Saved data entries:
------------------------------------------------

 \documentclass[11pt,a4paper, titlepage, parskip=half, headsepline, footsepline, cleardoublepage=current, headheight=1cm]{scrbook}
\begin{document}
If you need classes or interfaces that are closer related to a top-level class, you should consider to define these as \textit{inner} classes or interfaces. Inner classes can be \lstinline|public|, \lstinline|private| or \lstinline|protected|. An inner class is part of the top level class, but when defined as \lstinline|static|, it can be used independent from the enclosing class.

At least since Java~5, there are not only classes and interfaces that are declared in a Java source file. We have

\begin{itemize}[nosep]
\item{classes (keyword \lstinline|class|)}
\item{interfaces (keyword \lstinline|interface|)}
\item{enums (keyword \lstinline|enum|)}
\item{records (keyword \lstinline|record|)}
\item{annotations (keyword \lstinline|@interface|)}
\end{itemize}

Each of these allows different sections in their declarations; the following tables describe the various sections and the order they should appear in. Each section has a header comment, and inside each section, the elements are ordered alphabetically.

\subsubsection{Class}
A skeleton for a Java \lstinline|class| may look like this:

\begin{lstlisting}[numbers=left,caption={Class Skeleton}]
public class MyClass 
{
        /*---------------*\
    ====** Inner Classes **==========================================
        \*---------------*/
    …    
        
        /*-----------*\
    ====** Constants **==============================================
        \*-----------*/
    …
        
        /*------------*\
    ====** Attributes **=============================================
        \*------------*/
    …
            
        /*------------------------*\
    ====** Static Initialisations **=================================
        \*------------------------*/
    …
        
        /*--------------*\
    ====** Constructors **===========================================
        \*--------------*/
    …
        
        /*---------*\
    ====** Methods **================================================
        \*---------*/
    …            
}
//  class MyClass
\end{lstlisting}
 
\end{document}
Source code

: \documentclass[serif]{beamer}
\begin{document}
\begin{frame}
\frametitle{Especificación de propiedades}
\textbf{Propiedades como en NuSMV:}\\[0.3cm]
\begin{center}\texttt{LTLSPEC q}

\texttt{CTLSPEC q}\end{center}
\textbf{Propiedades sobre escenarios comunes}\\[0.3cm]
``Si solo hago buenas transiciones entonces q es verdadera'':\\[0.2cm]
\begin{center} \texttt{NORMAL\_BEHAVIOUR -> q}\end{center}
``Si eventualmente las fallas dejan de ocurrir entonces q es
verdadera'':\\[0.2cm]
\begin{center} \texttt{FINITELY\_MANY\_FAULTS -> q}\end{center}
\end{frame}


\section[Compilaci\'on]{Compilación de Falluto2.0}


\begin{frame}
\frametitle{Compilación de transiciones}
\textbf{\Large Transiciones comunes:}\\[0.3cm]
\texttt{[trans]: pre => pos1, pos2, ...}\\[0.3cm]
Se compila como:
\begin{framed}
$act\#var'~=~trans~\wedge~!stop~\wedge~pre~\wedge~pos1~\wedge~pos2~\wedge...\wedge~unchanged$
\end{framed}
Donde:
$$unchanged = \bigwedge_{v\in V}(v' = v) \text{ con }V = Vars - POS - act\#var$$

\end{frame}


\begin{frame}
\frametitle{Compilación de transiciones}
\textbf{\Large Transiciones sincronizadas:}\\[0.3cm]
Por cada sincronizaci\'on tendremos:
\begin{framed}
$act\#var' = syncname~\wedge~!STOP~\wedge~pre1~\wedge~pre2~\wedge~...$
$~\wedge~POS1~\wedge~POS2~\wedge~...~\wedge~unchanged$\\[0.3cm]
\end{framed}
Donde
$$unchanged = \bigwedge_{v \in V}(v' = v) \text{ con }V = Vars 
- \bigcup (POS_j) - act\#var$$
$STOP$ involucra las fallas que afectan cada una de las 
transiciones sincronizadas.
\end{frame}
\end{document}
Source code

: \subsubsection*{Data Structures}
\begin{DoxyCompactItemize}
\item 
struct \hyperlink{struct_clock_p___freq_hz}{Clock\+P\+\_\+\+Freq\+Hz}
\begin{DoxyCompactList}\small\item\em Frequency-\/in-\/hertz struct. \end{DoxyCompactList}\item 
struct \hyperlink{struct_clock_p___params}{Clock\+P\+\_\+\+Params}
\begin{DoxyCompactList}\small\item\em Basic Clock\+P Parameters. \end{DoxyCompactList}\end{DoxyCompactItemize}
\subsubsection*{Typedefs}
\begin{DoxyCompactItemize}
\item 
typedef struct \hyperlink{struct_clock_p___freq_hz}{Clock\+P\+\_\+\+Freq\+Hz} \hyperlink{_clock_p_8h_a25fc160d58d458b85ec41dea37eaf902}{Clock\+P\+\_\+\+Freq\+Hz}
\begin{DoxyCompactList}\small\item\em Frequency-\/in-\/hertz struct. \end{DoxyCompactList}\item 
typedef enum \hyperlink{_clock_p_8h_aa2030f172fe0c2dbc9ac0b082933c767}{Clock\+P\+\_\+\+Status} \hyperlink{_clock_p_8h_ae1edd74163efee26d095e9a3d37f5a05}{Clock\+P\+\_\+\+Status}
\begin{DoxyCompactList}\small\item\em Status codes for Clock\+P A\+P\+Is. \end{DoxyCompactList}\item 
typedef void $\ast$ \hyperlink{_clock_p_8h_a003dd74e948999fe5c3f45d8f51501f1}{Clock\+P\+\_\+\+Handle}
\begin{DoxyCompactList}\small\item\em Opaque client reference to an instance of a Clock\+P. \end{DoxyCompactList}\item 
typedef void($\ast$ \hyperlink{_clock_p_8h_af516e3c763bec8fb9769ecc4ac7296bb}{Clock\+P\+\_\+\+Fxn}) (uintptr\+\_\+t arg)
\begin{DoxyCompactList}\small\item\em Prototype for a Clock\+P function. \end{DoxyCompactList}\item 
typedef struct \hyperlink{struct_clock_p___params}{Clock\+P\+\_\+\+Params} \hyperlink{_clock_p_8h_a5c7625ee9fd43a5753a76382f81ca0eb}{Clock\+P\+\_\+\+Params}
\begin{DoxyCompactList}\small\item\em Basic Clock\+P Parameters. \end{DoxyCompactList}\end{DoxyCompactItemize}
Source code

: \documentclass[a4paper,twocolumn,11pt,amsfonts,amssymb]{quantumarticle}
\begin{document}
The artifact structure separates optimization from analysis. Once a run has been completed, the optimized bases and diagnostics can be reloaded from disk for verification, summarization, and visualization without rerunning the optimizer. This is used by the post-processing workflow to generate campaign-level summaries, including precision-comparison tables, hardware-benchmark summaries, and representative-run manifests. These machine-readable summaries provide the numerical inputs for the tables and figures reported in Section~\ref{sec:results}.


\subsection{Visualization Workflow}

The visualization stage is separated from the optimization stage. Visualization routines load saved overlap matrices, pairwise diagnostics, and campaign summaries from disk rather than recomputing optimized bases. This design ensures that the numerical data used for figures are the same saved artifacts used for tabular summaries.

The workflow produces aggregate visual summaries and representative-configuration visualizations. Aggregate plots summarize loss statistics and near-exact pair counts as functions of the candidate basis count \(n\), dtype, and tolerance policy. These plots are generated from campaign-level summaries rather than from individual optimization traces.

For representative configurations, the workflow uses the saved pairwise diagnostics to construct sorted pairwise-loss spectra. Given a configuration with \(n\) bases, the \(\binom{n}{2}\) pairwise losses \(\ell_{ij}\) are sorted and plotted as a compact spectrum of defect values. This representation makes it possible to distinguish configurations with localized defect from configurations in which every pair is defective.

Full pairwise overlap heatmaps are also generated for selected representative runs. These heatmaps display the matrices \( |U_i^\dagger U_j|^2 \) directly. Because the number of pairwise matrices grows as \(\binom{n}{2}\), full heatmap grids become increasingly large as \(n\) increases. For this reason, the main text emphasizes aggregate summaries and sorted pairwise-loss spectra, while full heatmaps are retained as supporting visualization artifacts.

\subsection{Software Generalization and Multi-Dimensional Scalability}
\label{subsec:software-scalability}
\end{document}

------------------------------------------------

• What you will do: The whole block of data above should be printed again verbatim.

• The completed task:
 \documentclass[11pt,a4paper, titlepage, parskip=half, headsepline, footsepline, cleardoublepage=current, headheight=1cm]{scrbook}
\begin{document}
If you need classes or interfaces that are closer related to a top-level class, you should consider to define these as \textit{inner} classes or interfaces. Inner classes can be \lstinline|public|, \lstinline|private| or \lstinline|protected|. An inner class is part of the top level class, but when defined as \lstinline|static|, it can be used independent from the enclosing class.

At least since Java~5, there are not only classes and interfaces that are declared in a Java source file. We have

\begin{itemize}[nosep]
\item{classes (keyword \lstinline|class|)}
\item{interfaces (keyword \lstinline|interface|)}
\item{enums (keyword \lstinline|enum|)}
\item{records (keyword \lstinline|record|)}
\item{annotations (keyword \lstinline|@interface|)}
\end{itemize}

Each of these allows different sections in their declarations; the following tables describe the various sections and the order they should appear in. Each section has a header comment, and inside each section, the elements are ordered alphabetically.

\subsubsection{Class}
A skeleton for a Java \lstinline|class| may look like this:

\begin{lstlisting}[numbers=left,caption={Class Skeleton}]
public class MyClass 
{
        /*---------------*\
    ====** Inner Classes **==========================================
        \*---------------*/
    …    
        
        /*-----------*\
    ====** Constants **==============================================
        \*-----------*/
    …
        
        /*------------*\
    ====** Attributes **=============================================
        \*------------*/
    …
            
        /*------------------------*\
    ====** Static Initialisations **=================================
        \*------------------------*/
    …
        
        /*--------------*\
    ====** Constructors **===========================================
        \*--------------*/
    …
        
        /*---------*\
    ====** Methods **================================================
        \*---------*/
    …            
}
//  class MyClass
\end{lstlisting}
 
\end{document}
Source code

: \documentclass[serif]{beamer}
\begin{document}
\begin{frame}
\frametitle{Especificación de propiedades}
\textbf{Propiedades como en NuSMV:}\\[0.3cm]
\begin{center}\texttt{LTLSPEC q}

\texttt{CTLSPEC q}\end{center}
\textbf{Propiedades sobre escenarios comunes}\\[0.3cm]
``Si solo hago buenas transiciones entonces q es verdadera'':\\[0.2cm]
\begin{center} \texttt{NORMAL\_BEHAVIOUR -> q}\end{center}
``Si eventualmente las fallas dejan de ocurrir entonces q es
verdadera'':\\[0.2cm]
\begin{center} \texttt{FINITELY\_MANY\_FAULTS -> q}\end{center}
\end{frame}


\section[Compilaci\'on]{Compilación de Falluto2.0}


\begin{frame}
\frametitle{Compilación de transiciones}
\textbf{\Large Transiciones comunes:}\\[0.3cm]
\texttt{[trans]: pre => pos1, pos2, ...}\\[0.3cm]
Se compila como:
\begin{framed}
$act\#var'~=~trans~\wedge~!stop~\wedge~pre~\wedge~pos1~\wedge~pos2~\wedge...\wedge~unchanged$
\end{framed}
Donde:
$$unchanged = \bigwedge_{v\in V}(v' = v) \text{ con }V = Vars - POS - act\#var$$

\end{frame}


\begin{frame}
\frametitle{Compilación de transiciones}
\textbf{\Large Transiciones sincronizadas:}\\[0.3cm]
Por cada sincronizaci\'on tendremos:
\begin{framed}
$act\#var' = syncname~\wedge~!STOP~\wedge~pre1~\wedge~pre2~\wedge~...$
$~\wedge~POS1~\wedge~POS2~\wedge~...~\wedge~unchanged$\\[0.3cm]
\end{framed}
Donde
$$unchanged = \bigwedge_{v \in V}(v' = v) \text{ con }V = Vars 
- \bigcup (POS_j) - act\#var$$
$STOP$ involucra las fallas que afectan cada una de las 
transiciones sincronizadas.
\end{frame}
\end{document}
Source code

: \subsubsection*{Data Structures}
\begin{DoxyCompactItemize}
\item 
struct \hyperlink{struct_clock_p___freq_hz}{Clock\+P\+\_\+\+Freq\+Hz}
\begin{DoxyCompactList}\small\item\em Frequency-\/in-\/hertz struct. \end{DoxyCompactList}\item 
struct \hyperlink{struct_clock_p___params}{Clock\+P\+\_\+\+Params}
\begin{DoxyCompactList}\small\item\em Basic Clock\+P Parameters. \end{DoxyCompactList}\end{DoxyCompactItemize}
\subsubsection*{Typedefs}
\begin{DoxyCompactItemize}
\item 
typedef struct \hyperlink{struct_clock_p___freq_hz}{Clock\+P\+\_\+\+Freq\+Hz} \hyperlink{_clock_p_8h_a25fc160d58d458b85ec41dea37eaf902}{Clock\+P\+\_\+\+Freq\+Hz}
\begin{DoxyCompactList}\small\item\em Frequency-\/in-\/hertz struct. \end{DoxyCompactList}\item 
typedef enum \hyperlink{_clock_p_8h_aa2030f172fe0c2dbc9ac0b082933c767}{Clock\+P\+\_\+\+Status} \hyperlink{_clock_p_8h_ae1edd74163efee26d095e9a3d37f5a05}{Clock\+P\+\_\+\+Status}
\begin{DoxyCompactList}\small\item\em Status codes for Clock\+P A\+P\+Is. \end{DoxyCompactList}\item 
typedef void $\ast$ \hyperlink{_clock_p_8h_a003dd74e948999fe5c3f45d8f51501f1}{Clock\+P\+\_\+\+Handle}
\begin{DoxyCompactList}\small\item\em Opaque client reference to an instance of a Clock\+P. \end{DoxyCompactList}\item 
typedef void($\ast$ \hyperlink{_clock_p_8h_af516e3c763bec8fb9769ecc4ac7296bb}{Clock\+P\+\_\+\+Fxn}) (uintptr\+\_\+t arg)
\begin{DoxyCompactList}\small\item\em Prototype for a Clock\+P function. \end{DoxyCompactList}\item 
typedef struct \hyperlink{struct_clock_p___params}{Clock\+P\+\_\+\+Params} \hyperlink{_clock_p_8h_a5c7625ee9fd43a5753a76382f81ca0eb}{Clock\+P\+\_\+\+Params}
\begin{DoxyCompactList}\small\item\em Basic Clock\+P Parameters. \end{DoxyCompactList}\end{DoxyCompactItemize}
Source code

: \documentclass[a4paper,twocolumn,11pt,amsfonts,amssymb]{quantumarticle}
\begin{document}
The artifact structure separates optimization from analysis. Once a run has been completed, the optimized bases and diagnostics can be reloaded from disk for verification, summarization, and visualization without rerunning the optimizer. This is used by the post-processing workflow to generate campaign-level summaries, including precision-comparison tables, hardware-benchmark summaries, and representative-run manifests. These machine-readable summaries provide the numerical inputs for the tables and figures reported in Section~\ref{sec:results}.


\subsection{Visualization Workflow}

The visualization stage is separated from the optimization stage. Visualization routines load saved overlap matrices, pairwise diagnostics, and campaign summaries from disk rather than recomputing optimized bases. This design ensures that the numerical data used for figures are the same saved artifacts used for tabular summaries.

The workflow produces aggregate visual summaries and representative-configuration visualizations. Aggregate plots summarize loss statistics and near-exact pair counts as functions of the candidate basis count \(n\), dtype, and tolerance policy. These plots are generated from campaign-level summaries rather than from individual optimization traces.

For representative configurations, the workflow uses the saved pairwise diagnostics to construct sorted pairwise-loss spectra. Given a configuration with \(n\) bases, the \(\binom{n}{2}\) pairwise losses \(\ell_{ij}\) are sorted and plotted as a compact spectrum of defect values. This representation makes it possible to distinguish configurations with localized defect from configurations in which every pair is defective.

Full pairwise overlap heatmaps are also generated for selected representative runs. These heatmaps display the matrices \( |U_i^\dagger U_j|^2 \) directly. Because the number of pairwise matrices grows as \(\binom{n}{2}\), full heatmap grids become increasingly large as \(n\) increases. For this reason, the main text emphasizes aggregate summaries and sorted pairwise-loss spectra, while full heatmaps are retained as supporting visualization artifacts.

\subsection{Software Generalization and Multi-Dimensional Scalability}
\label{subsec:software-scalability}
\end{document}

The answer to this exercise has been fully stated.